Transforming Ethiopia’s Developmental State Model for Future Dynamism: A BOOK SUMMARY
Tigrai Online Nov. 20, 2019
In the book published by the Lambert Academic Publishing in October 2019, Professor Asayehgn Desta argues that in 2005, Ethiopia adopted and thrived by adjusting the East Asian State-Led Developmental state model to reflect its own historical conditions, enhance economic growth and wipe out poverty. After applying the developmental State Model from 2005 to 2015, Ethiopia remained a compelling example of how an African country can achieve steady, state-directed economic growth, social transformation, and infrastructural investments, by providing easy access to primary and preventative healthcare, reducing social inequality, and mobilizing peasant farmers.

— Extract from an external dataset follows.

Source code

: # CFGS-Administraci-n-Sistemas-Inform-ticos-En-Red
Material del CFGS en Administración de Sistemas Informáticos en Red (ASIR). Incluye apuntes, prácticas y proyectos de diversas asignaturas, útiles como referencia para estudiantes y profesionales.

However, Desta points out that due to administrative obsolescence, dysfunctional appointment of bureaucrats, political upheaval, ethnic strife, weak macroeconomic management, Ethiopia’s Developmental State Model has been breaking down. Currently, Ethiopia is on the verge of slipping backward into economic decline, facing poverty, inflation, unemployment, heavy external debt, and a rise in ethnic conflicts.

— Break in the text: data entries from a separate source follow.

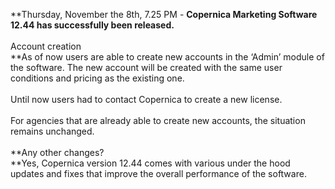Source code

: **Thursday, November the 8th, 7.25 PM - **Copernica Marketing Software
12.44 has successfully been released.**\
\
Account creation\
**As of now users are able to create new accounts in the ‘Admin’ module
of the software. The new account will be created with the same user
conditions and pricing as the existing one.\
\
Until now users had to contact Copernica to create a new license. \
\
For agencies that are already able to create new accounts, the situation
remains unchanged. \
\
**Any other changes?\
**Yes, Copernica version 12.44 comes with various under the hood updates
and fixes that improve the overall performance of the software.
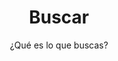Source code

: ---
layout: search
title: Buscar
subtitle: "¿Qué es lo que buscas?"
permalink: /search/
feature-img: "assets/img/pexels/network.gif"
icon: "fa-search"
---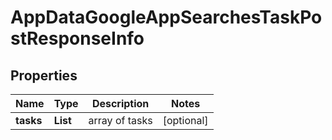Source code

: # AppDataGoogleAppSearchesTaskPostResponseInfo


## Properties

| Name | Type | Description | Notes |
|------------ | ------------- | ------------- | -------------|
**tasks** | **List<AppDataGoogleAppSearchesTaskPostTaskInfo>** | array of tasks |[optional]|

If the recent wide-scale economic and political crisis is not addressed immediately, professor Desta highlights that Ethiopia’s legitimacy could be disrupted. Therefore, as other developmental states have done, Professor Desta’s book focuses on structural changes of the needs to form a hybrid paradigm, in which some developmental practices coexist with the surrender of powers to local authorities and the prevalence of privatization policies to harness a free market operation. In the revitalization of its Developmental State Model, Professor Desta’s book strongly suggests that Ethiopia needs to restructure its form of federalism and practice transparent democracy, with adequate checks and balances to empower local citizens.